All the liquor in our cabinet
The portraits in my yearbook
Ten pieces of broken cookie
Ten manhole covers
Ten hydrants
Each component of a sandwich, individually, then assembled
All our jewelry and watches
Every hat I own
Every bill and coin in my pocket
Ten things from any catalog in our mailbox
A plate of spaghetti
The laundry: clothes, machines, detergent, etc.
Sky Mall pop quiz
I have a new piece in my favorite online magazine that you might find amusing.

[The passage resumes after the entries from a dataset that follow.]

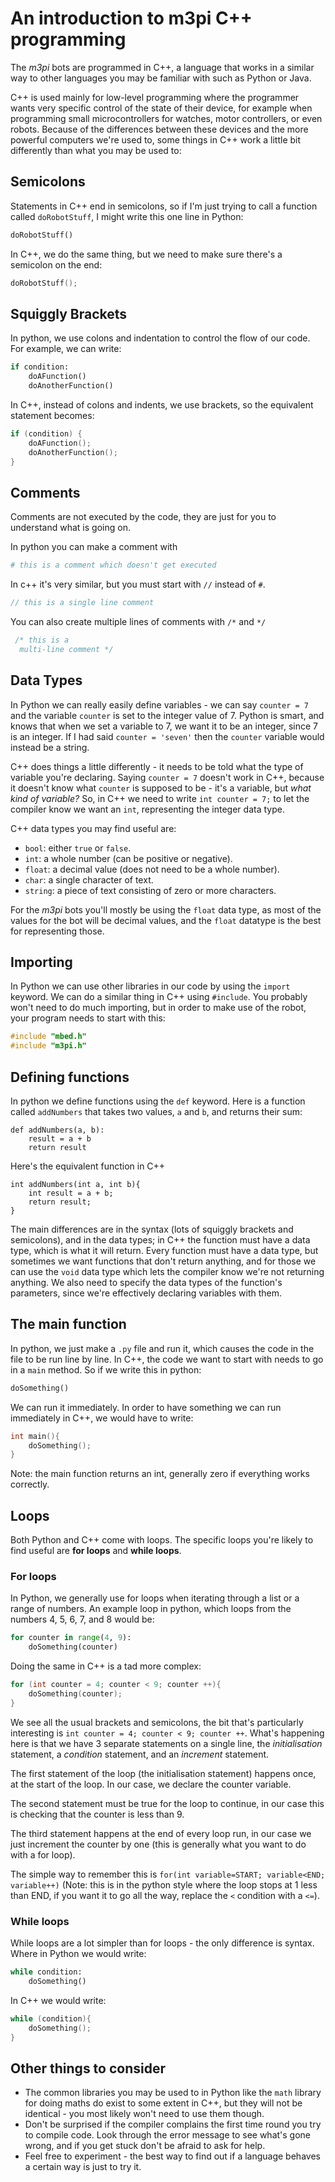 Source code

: An introduction to m3pi C++ programming
===

The *m3pi* bots are programmed in C++, a language that works in a similar way to other languages you may be familiar with such as Python or Java.

C++ is used mainly for low-level programming where the programmer wants very specific control of the state of their device, for example when programming small microcontrollers for watches, motor controllers, or even robots. Because of the differences between these devices and the more powerful computers we're used to, some things in C++ work a little bit differently than what you may be used to:

## Semicolons

Statements in C++ end in semicolons, so if I'm just trying to call a function called `doRobotStuff`, I might write this one line in Python:

```python
doRobotStuff()
```

In C++, we do the same thing, but we need to make sure there's a semicolon on the end:

```c++
doRobotStuff();
```

## Squiggly Brackets

In python, we use colons and indentation to control the flow of our code. For example, we can write:

```python
if condition:
    doAFunction()
    doAnotherFunction()
```

In C++, instead of colons and indents, we use brackets, so the equivalent statement becomes:

```c++
if (condition) {
    doAFunction();
    doAnotherFunction();
}
```

## Comments

Comments are not executed by the code, they are just for you to understand what is going on.

In python you can make a comment with

```python
# this is a comment which doesn't get executed
```

In c++ it's very similar, but you must start with `//` instead of `#`.

```c++
// this is a single line comment
```

You can also create multiple lines of comments with `/*` and `*/`
```c++
 /* this is a
  multi-line comment */
```

## Data Types
In Python we can really easily define variables - we can say `counter = 7` and the variable `counter` is set to the integer value of 7. Python is smart, and knows that when we set a variable to 7, we want it to be an integer, since 7 is an integer. If I had said `counter = 'seven'` then the `counter` variable would instead be a string.

C++ does things a little differently - it needs to be told what the type of variable you're declaring. Saying `counter = 7` doesn't work in C++, because it doesn't know what `counter` is supposed to be - it's a variable, but *what kind of variable?* So, in C++ we need to write `int counter = 7;` to let the compiler know we want an `int`, representing the integer data type.

C++ data types you may find useful are:

- `bool`: either `true` or `false`.
- `int`: a whole number (can be positive or negative).
- `float`: a decimal value (does not need to be a whole number).
- `char`: a single character of text.
- `string`: a piece of text consisting of zero or more characters.

For the *m3pi* bots you'll mostly be using the `float` data type, as most of the values for the bot will be decimal values, and the `float` datatype is the best for representing those.

## Importing

In Python we can use other libraries in our code by using the `import` keyword. We can do a similar thing in C++ using `#include`. You probably won't need to do much importing, but in order to make use of the robot, your program needs to start with this:

```c++
#include "mbed.h"
#include "m3pi.h"
```
## Defining functions

In python we define functions using the `def` keyword. Here is a function called `addNumbers` that takes two values, `a` and `b`, and returns their sum:

```
def addNumbers(a, b):
    result = a + b
    return result
```

Here's the equivalent function in C++

```
int addNumbers(int a, int b){
    int result = a + b;
    return result;
}
```

The main differences are in the syntax (lots of squiggly brackets and semicolons), and in the data types; in C++ the function must have a data type, which is what it will return. Every function must have a data type, but sometimes we want functions that don't return anything, and for those we can use the `void` data type which lets the compiler know we're not returning anything. We also need to specify the data types of the function's parameters, since we're effectively declaring variables with them.

## The main function

In python, we just make a `.py` file and run it, which causes the code in the file to be run line by line. In C++, the code we want to start with needs to go in a `main` method. So if we write this in python:

```python
doSomething()
```

We can run it immediately. In order to have something we can run immediately in C++, we would have to write:

```c++
int main(){
    doSomething();
}
```

Note: the main function returns an int, generally zero if everything works correctly.

## Loops

Both Python and C++ come with loops. The specific loops you're likely to find useful are **for loops** and **while loops**.

### For loops
In Python, we generally use for loops when iterating through a list or a range of numbers. An example loop in python, which loops from the numbers 4, 5, 6, 7, and 8 would be:

```python
for counter in range(4, 9):
    doSomething(counter)
```

Doing the same in C++ is a tad more complex:


```c++
for (int counter = 4; counter < 9; counter ++){
    doSomething(counter);
}
```

We see all the usual brackets and semicolons, the bit that's particularly interesting is `int counter = 4; counter < 9; counter ++`. What's happening here is that we have 3 separate statements on a single line, the *initialisation* statement, a *condition* statement, and an *increment* statement.

The first statement of the loop (the initialisation statement) happens once, at the start of the loop. In our case, we declare the counter variable.

The second statement must be true for the loop to continue, in our case this is checking that the counter is less than 9.

The third statement happens at the end of every loop run, in our case we just increment the counter by one (this is generally what you want to do with a for loop).

The simple way to remember this is `for(int variable=START; variable<END; variable++)` (Note: this is in the python style where the loop stops at 1 less than END, if you want it to go all the way, replace the `<` condition with a `<=`).

### While loops
While loops are a lot simpler than for loops - the only difference is syntax. Where in Python we would write:

```python
while condition:
    doSomething()
```

In C++ we would write:

```c++
while (condition){
    doSomething();
}
```

## Other things to consider
- The common libraries you may be used to in Python like the `math` library for doing maths do exist to some extent in C++, but they will not be identical - you most likely won't need to use them though.
- Don't be surprised if the compiler complains the first time round you try to compile code. Look through the error message to see what's gone wrong, and if you get stuck don't be afraid to ask for help.
- Feel free to experiment - the best way to find out if a language behaves a certain way is just to try it.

I first thought of it on the way home from vacation when I pulled the bizarreness that is the Sky Mall catalog from the back of the seat and wondered, “Who dreams up all this crap?”
“And who buys it?”
Grid
The members of Everyday Matters, the Yahoo!group, have been working on an interesting project. Take a page, divide it into thirty squares (pipaudstudio created a Word template you can download here), then do a drawing each day in one of the squares. After a month, it will be filled with a rich quilt of art. No matter how lame any one of the drawings is, the overall result will be beautiful. As the month ended, some of the participants have been uploading their work. It’s very interesting and inspired me.
Patti signed me up to contribute a piece to the auction at Jack’s school, a watercolor of the school. I carved my page up and got to work.
Helluva Town
A few years ago, we decided to take a vacation in New York. Yes, we live in New York but we’ve never been tourists here. So we went to the Whitney biennial and the Cooper Hewitt triennial, the Museum of Natural History, a Woody Guthrie show at the Museum of NYC, the Queens museum, the Hall of Science, the Bronx Zoo. We went to the top of the Empire State building and the Easter parade and heard music and ate in touristy restaurants.

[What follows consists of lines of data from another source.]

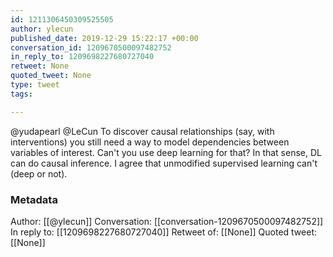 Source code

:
 ```yaml
---
id: 1211306450309525505
author: ylecun
published_date: 2019-12-29 15:22:17 +00:00
conversation_id: 1209670500097482752
in_reply_to: 1209698227680727040
retweet: None
quoted_tweet: None
type: tweet
tags:

---
```


@yudapearl @LeCun To discover causal relationships (say, with interventions) you still need a way to model dependencies between variables of interest. 
Can't you use deep learning for that?
In that sense, DL can do causal inference.
I agree that unmodified supervised learning can't (deep or not).

### Metadata

Author: [[@ylecun]]
Conversation: [[conversation-1209670500097482752]]
In reply to: [[1209698227680727040]]
Retweet of: [[None]]
Quoted tweet: [[None]]
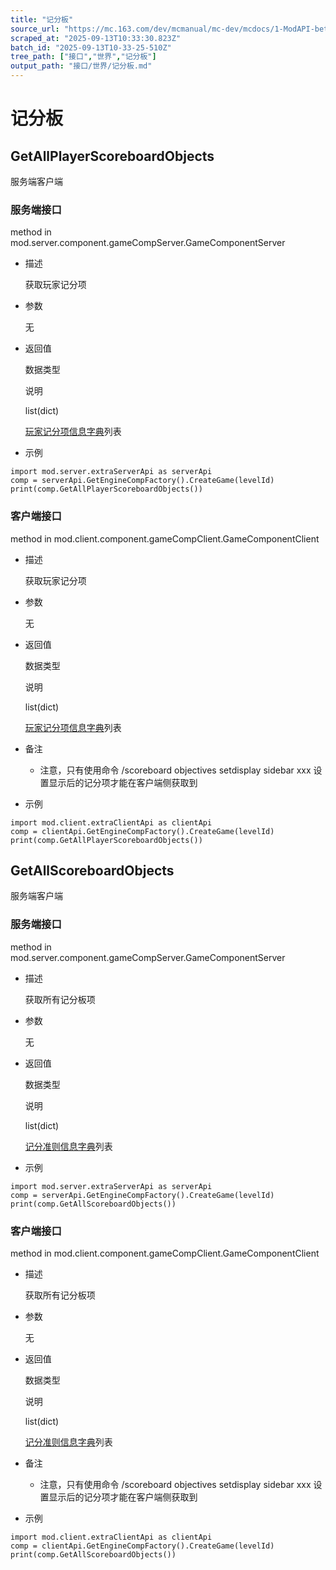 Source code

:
 ```yaml
---
title: "记分板"
source_url: "https://mc.163.com/dev/mcmanual/mc-dev/mcdocs/1-ModAPI-beta/%E6%8E%A5%E5%8F%A3/%E4%B8%96%E7%95%8C/%E8%AE%B0%E5%88%86%E6%9D%BF.html?catalog=1"
scraped_at: "2025-09-13T10:33:30.823Z"
batch_id: "2025-09-13T10-33-25-510Z"
tree_path: ["接口","世界","记分板"]
output_path: "接口/世界/记分板.md"
---
```


#  记分板

##  GetAllPlayerScoreboardObjects

服务端客户端

###  服务端接口

method in mod.server.component.gameCompServer.GameComponentServer

*   描述
    
    获取玩家记分项
    
*   参数
    
    无
    
*   返回值
    
    数据类型
    
    说明
    
    list(dict)
    
    [玩家记分项信息字典](https://mc.163.com/dev/mcmanual/mc-dev/mcguide/20-玩法开发/10-基本概念/1-我的世界基础概念.html#玩家记分项信息字典列表#玩家记分项信息字典列表)列表
    
*   示例
    

```
import mod.server.extraServerApi as serverApi
comp = serverApi.GetEngineCompFactory().CreateGame(levelId)
print(comp.GetAllPlayerScoreboardObjects())

```

###  客户端接口

method in mod.client.component.gameCompClient.GameComponentClient

*   描述
    
    获取玩家记分项
    
*   参数
    
    无
    
*   返回值
    
    数据类型
    
    说明
    
    list(dict)
    
    [玩家记分项信息字典](https://mc.163.com/dev/mcmanual/mc-dev/mcguide/20-玩法开发/10-基本概念/1-我的世界基础概念.html#玩家记分项信息字典列表#玩家记分项信息字典列表)列表
    
*   备注
    
    *   注意，只有使用命令 /scoreboard objectives setdisplay sidebar xxx 设置显示后的记分项才能在客户端侧获取到
*   示例
    

```
import mod.client.extraClientApi as clientApi
comp = clientApi.GetEngineCompFactory().CreateGame(levelId)
print(comp.GetAllPlayerScoreboardObjects())

```

##  GetAllScoreboardObjects

服务端客户端

###  服务端接口

method in mod.server.component.gameCompServer.GameComponentServer

*   描述
    
    获取所有记分板项
    
*   参数
    
    无
    
*   返回值
    
    数据类型
    
    说明
    
    list(dict)
    
    [记分准则信息字典](https://mc.163.com/dev/mcmanual/mc-dev/mcguide/20-玩法开发/10-基本概念/1-我的世界基础概念.html#记分板记分准则信息字典#记分板记分准则信息字典)列表
    
*   示例
    

```
import mod.server.extraServerApi as serverApi
comp = serverApi.GetEngineCompFactory().CreateGame(levelId)
print(comp.GetAllScoreboardObjects())

```

###  客户端接口

method in mod.client.component.gameCompClient.GameComponentClient

*   描述
    
    获取所有记分板项
    
*   参数
    
    无
    
*   返回值
    
    数据类型
    
    说明
    
    list(dict)
    
    [记分准则信息字典](https://mc.163.com/dev/mcmanual/mc-dev/mcguide/20-玩法开发/10-基本概念/1-我的世界基础概念.html#记分板记分准则信息字典#记分板记分准则信息字典)列表
    
*   备注
    
    *   注意，只有使用命令 /scoreboard objectives setdisplay sidebar xxx 设置显示后的记分项才能在客户端侧获取到
*   示例
    

```
import mod.client.extraClientApi as clientApi
comp = clientApi.GetEngineCompFactory().CreateGame(levelId)
print(comp.GetAllScoreboardObjects())

```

What made it really special is that we kept a family travel journal. We recorded everywhere we went and how we felt about it. We took pictures and did drawings, we drew maps and made collages of souvenir stuff. The most avid journal-keeper was Jack and he was just five.
I’d like to write some more about travel journals in the future because I think they not only record your journey, they help to define it as you’re doing it.